Only the lines from the beginning of the data below through the line containing "BARCELONA SUPERCOMPUTING CENTER" belong in the response, each copied exactly.

Dataset entries
────

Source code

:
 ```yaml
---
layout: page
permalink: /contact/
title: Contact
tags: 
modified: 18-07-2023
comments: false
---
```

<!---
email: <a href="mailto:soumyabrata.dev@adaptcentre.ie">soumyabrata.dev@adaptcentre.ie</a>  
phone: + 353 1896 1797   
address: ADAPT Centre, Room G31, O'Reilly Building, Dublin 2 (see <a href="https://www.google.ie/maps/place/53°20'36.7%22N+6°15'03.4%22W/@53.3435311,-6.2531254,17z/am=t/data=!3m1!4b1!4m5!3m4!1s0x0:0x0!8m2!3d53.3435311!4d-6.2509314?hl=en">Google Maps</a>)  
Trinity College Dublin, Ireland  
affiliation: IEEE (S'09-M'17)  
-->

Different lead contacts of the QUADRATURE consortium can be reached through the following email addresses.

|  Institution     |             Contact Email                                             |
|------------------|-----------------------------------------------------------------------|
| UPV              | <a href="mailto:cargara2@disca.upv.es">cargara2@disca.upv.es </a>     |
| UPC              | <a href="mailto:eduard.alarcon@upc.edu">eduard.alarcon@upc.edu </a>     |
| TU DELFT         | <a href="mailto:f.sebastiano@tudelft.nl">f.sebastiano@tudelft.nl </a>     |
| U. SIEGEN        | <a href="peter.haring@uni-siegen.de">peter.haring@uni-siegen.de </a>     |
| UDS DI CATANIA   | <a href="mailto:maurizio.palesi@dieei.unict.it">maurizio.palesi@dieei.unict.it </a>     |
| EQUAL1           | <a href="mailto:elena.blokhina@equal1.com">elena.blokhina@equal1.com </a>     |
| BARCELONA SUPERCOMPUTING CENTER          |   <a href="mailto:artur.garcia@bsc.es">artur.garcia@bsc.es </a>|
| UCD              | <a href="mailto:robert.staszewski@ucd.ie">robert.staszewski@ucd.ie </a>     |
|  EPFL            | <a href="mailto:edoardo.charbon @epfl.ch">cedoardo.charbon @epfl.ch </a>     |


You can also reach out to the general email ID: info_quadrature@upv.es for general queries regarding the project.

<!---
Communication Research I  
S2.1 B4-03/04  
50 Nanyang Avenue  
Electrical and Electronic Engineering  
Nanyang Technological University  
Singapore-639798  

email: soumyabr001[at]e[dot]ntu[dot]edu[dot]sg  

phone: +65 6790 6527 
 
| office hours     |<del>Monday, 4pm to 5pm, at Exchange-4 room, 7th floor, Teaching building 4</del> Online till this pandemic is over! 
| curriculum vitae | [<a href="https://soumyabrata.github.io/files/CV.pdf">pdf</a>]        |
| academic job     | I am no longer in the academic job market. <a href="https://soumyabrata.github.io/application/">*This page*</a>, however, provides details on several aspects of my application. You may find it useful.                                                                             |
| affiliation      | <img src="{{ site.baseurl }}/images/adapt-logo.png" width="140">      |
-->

────

**Exercise result**
Source code

:
 ```yaml
---
layout: page
permalink: /contact/
title: Contact
tags: 
modified: 18-07-2023
comments: false
---
```

<!---
email: <a href="mailto:soumyabrata.dev@adaptcentre.ie">soumyabrata.dev@adaptcentre.ie</a>  
phone: + 353 1896 1797   
address: ADAPT Centre, Room G31, O'Reilly Building, Dublin 2 (see <a href="https://www.google.ie/maps/place/53°20'36.7%22N+6°15'03.4%22W/@53.3435311,-6.2531254,17z/am=t/data=!3m1!4b1!4m5!3m4!1s0x0:0x0!8m2!3d53.3435311!4d-6.2509314?hl=en">Google Maps</a>)  
Trinity College Dublin, Ireland  
affiliation: IEEE (S'09-M'17)  
-->

Different lead contacts of the QUADRATURE consortium can be reached through the following email addresses.

|  Institution     |             Contact Email                                             |
|------------------|-----------------------------------------------------------------------|
| UPV              | <a href="mailto:cargara2@disca.upv.es">cargara2@disca.upv.es </a>     |
| UPC              | <a href="mailto:eduard.alarcon@upc.edu">eduard.alarcon@upc.edu </a>     |
| TU DELFT         | <a href="mailto:f.sebastiano@tudelft.nl">f.sebastiano@tudelft.nl </a>     |
| U. SIEGEN        | <a href="peter.haring@uni-siegen.de">peter.haring@uni-siegen.de </a>     |
| UDS DI CATANIA   | <a href="mailto:maurizio.palesi@dieei.unict.it">maurizio.palesi@dieei.unict.it </a>     |
| EQUAL1           | <a href="mailto:elena.blokhina@equal1.com">elena.blokhina@equal1.com </a>     |
| BARCELONA SUPERCOMPUTING CENTER          |   <a href="mailto:artur.garcia@bsc.es">artur.garcia@bsc.es </a>|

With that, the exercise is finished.